### About this exercise
Among the entries below, only the lines starting at the one with "- kubectl logs <pod> → app logs." and ending at the one with "的预览版 Edge。 [更多](https://www.microsoftedgeinsider.com/en-us)", both included, are to be printed exactly.
★ ★ ★ ★ ★
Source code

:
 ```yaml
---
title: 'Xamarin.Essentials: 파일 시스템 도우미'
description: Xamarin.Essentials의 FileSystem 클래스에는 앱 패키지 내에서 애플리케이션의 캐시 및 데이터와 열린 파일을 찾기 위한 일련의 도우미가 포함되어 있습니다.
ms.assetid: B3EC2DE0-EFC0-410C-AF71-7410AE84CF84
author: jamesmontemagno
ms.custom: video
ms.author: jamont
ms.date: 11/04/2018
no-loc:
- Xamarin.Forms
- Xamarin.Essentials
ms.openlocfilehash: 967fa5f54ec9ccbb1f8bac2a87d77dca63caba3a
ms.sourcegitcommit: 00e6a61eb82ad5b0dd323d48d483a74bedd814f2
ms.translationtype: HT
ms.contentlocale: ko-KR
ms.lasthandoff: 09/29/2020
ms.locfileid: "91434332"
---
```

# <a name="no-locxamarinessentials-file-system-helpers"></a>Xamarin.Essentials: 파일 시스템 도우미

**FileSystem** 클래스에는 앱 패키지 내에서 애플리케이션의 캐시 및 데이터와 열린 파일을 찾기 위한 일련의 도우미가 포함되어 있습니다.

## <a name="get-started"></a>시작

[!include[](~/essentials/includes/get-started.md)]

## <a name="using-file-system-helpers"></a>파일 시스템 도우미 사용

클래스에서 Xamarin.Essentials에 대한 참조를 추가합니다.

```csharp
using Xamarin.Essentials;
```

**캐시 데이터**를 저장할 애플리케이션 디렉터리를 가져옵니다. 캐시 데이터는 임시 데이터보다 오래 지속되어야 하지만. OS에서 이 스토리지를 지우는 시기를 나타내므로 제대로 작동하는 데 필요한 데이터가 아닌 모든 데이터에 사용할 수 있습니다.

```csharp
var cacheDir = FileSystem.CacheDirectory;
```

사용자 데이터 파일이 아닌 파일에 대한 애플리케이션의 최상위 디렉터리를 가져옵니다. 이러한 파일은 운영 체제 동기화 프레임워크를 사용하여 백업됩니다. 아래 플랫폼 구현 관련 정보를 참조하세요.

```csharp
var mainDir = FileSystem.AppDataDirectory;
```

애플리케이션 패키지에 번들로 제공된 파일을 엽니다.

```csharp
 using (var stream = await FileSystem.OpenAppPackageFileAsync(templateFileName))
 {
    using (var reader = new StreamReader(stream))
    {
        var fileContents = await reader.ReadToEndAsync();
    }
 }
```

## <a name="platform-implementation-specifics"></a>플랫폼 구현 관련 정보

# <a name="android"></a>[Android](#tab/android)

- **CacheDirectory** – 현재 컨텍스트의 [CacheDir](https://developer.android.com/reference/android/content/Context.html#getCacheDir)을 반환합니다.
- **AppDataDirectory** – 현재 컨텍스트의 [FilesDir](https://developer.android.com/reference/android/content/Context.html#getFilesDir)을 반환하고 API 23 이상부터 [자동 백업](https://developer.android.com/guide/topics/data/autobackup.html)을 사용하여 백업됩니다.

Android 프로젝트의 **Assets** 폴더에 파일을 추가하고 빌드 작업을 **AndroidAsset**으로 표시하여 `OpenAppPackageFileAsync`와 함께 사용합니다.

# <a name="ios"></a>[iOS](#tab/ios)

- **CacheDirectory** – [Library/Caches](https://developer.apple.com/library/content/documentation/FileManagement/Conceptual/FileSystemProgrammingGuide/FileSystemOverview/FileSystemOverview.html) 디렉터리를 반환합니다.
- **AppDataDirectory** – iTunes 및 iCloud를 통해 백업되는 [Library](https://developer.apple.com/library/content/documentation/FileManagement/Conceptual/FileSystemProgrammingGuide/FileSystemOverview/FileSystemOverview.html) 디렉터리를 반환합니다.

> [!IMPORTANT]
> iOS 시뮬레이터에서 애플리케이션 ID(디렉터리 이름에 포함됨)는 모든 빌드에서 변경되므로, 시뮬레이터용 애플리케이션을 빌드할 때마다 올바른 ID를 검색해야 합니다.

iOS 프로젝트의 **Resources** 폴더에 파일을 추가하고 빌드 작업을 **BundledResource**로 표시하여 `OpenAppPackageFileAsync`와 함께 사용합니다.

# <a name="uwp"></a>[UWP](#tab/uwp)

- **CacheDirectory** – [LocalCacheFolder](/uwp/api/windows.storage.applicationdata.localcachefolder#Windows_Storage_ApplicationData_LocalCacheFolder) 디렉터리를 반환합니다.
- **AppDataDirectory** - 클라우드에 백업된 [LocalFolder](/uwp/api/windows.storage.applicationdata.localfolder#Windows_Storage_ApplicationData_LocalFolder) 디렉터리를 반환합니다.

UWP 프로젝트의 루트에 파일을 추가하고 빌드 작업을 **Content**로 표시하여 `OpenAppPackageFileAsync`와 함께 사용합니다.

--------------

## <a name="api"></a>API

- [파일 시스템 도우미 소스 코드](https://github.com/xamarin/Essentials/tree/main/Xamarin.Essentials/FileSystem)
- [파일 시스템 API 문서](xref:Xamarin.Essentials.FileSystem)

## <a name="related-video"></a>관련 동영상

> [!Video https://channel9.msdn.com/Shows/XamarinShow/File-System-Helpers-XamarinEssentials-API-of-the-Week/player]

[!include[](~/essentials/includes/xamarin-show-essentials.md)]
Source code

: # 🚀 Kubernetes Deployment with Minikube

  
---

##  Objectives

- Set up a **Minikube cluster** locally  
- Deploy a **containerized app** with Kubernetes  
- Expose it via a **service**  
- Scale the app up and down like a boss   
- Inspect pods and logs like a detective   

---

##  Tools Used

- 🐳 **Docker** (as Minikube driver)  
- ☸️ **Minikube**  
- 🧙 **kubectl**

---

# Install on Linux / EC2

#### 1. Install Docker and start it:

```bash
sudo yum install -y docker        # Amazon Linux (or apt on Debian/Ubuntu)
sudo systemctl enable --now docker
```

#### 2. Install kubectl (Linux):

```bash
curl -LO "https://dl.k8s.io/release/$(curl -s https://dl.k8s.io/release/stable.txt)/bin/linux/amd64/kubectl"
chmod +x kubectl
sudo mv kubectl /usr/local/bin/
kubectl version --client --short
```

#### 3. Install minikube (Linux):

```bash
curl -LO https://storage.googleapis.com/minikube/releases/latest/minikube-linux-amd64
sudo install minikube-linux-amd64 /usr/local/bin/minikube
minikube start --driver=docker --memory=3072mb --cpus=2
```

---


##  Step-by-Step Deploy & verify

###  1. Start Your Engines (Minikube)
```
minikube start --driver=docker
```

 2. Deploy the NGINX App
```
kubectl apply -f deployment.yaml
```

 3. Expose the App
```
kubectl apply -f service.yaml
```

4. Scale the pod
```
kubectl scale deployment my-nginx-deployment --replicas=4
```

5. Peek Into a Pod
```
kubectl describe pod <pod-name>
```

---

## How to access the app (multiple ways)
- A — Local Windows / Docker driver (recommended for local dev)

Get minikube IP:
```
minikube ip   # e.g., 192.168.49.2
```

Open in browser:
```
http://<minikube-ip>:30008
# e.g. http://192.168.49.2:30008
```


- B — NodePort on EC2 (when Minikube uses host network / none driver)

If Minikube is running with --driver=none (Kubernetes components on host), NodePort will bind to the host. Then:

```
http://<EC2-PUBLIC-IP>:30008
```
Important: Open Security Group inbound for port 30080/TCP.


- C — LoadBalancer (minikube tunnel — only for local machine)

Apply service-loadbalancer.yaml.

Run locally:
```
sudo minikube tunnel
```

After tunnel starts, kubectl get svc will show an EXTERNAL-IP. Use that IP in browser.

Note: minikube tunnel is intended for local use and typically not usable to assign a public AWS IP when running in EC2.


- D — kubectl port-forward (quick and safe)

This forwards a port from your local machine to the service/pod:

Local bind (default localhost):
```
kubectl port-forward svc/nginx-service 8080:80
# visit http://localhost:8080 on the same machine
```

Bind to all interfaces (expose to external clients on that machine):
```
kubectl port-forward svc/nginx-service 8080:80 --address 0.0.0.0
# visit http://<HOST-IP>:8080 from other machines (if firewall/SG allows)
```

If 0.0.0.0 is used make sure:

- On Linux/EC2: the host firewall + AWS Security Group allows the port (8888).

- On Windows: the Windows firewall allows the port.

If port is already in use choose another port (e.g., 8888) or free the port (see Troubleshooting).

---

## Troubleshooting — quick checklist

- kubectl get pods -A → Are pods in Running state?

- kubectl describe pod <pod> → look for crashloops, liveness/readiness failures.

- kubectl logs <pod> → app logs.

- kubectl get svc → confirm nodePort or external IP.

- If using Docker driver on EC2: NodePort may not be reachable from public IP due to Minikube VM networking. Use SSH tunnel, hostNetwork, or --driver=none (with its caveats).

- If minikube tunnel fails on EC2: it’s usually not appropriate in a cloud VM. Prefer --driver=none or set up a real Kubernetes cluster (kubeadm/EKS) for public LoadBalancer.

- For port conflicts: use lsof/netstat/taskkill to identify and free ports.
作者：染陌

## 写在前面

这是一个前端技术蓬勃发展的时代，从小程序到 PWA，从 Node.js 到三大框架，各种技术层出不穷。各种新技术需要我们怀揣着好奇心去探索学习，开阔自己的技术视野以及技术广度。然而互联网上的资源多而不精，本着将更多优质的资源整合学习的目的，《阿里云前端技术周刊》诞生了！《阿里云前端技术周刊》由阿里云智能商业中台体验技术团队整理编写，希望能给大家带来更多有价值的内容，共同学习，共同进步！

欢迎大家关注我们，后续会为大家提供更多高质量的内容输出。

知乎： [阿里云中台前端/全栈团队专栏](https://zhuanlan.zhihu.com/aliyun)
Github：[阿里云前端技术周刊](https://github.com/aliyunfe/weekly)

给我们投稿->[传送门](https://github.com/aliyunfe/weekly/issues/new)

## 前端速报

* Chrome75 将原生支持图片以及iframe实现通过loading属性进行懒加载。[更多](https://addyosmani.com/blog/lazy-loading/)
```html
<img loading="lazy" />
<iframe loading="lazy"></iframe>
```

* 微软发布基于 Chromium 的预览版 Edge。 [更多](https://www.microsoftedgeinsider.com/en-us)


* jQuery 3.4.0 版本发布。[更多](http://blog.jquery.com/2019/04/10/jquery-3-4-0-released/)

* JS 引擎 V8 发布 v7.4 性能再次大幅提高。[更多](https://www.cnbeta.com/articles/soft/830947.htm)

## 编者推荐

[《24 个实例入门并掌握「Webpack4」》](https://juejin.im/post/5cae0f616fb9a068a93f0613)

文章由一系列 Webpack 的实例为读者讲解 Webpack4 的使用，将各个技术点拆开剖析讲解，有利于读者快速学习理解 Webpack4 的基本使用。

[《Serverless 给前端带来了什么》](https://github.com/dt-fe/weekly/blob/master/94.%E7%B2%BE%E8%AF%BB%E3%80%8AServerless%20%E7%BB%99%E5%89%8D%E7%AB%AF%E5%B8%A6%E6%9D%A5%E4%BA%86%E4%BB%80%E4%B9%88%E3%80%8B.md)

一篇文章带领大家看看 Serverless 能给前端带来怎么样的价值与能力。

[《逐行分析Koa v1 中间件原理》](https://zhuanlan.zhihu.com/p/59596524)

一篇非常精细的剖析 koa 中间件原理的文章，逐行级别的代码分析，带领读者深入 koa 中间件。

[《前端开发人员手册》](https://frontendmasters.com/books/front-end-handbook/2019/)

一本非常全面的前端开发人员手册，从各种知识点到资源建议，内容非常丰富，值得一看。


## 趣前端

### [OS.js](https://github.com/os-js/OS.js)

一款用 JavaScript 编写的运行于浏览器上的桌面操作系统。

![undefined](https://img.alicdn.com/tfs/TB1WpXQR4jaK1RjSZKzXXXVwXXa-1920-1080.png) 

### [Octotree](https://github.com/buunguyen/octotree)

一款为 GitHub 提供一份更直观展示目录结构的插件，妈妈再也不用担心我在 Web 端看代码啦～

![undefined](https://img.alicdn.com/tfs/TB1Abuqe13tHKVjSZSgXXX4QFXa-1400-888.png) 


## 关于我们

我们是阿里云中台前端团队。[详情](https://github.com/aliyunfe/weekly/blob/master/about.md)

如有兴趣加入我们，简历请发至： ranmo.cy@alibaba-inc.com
★ ★ ★ ★ ★
### Solution
- kubectl logs <pod> → app logs.

- kubectl get svc → confirm nodePort or external IP.

- If using Docker driver on EC2: NodePort may not be reachable from public IP due to Minikube VM networking. Use SSH tunnel, hostNetwork, or --driver=none (with its caveats).

- If minikube tunnel fails on EC2: it’s usually not appropriate in a cloud VM. Prefer --driver=none or set up a real Kubernetes cluster (kubeadm/EKS) for public LoadBalancer.

- For port conflicts: use lsof/netstat/taskkill to identify and free ports.
作者：染陌

## 写在前面

这是一个前端技术蓬勃发展的时代，从小程序到 PWA，从 Node.js 到三大框架，各种技术层出不穷。各种新技术需要我们怀揣着好奇心去探索学习，开阔自己的技术视野以及技术广度。然而互联网上的资源多而不精，本着将更多优质的资源整合学习的目的，《阿里云前端技术周刊》诞生了！《阿里云前端技术周刊》由阿里云智能商业中台体验技术团队整理编写，希望能给大家带来更多有价值的内容，共同学习，共同进步！

欢迎大家关注我们，后续会为大家提供更多高质量的内容输出。

知乎： [阿里云中台前端/全栈团队专栏](https://zhuanlan.zhihu.com/aliyun)
Github：[阿里云前端技术周刊](https://github.com/aliyunfe/weekly)

给我们投稿->[传送门](https://github.com/aliyunfe/weekly/issues/new)

## 前端速报

* Chrome75 将原生支持图片以及iframe实现通过loading属性进行懒加载。[更多](https://addyosmani.com/blog/lazy-loading/)
```html
<img loading="lazy" />
<iframe loading="lazy"></iframe>
```

* 微软发布基于 Chromium 的预览版 Edge。 [更多](https://www.microsoftedgeinsider.com/en-us)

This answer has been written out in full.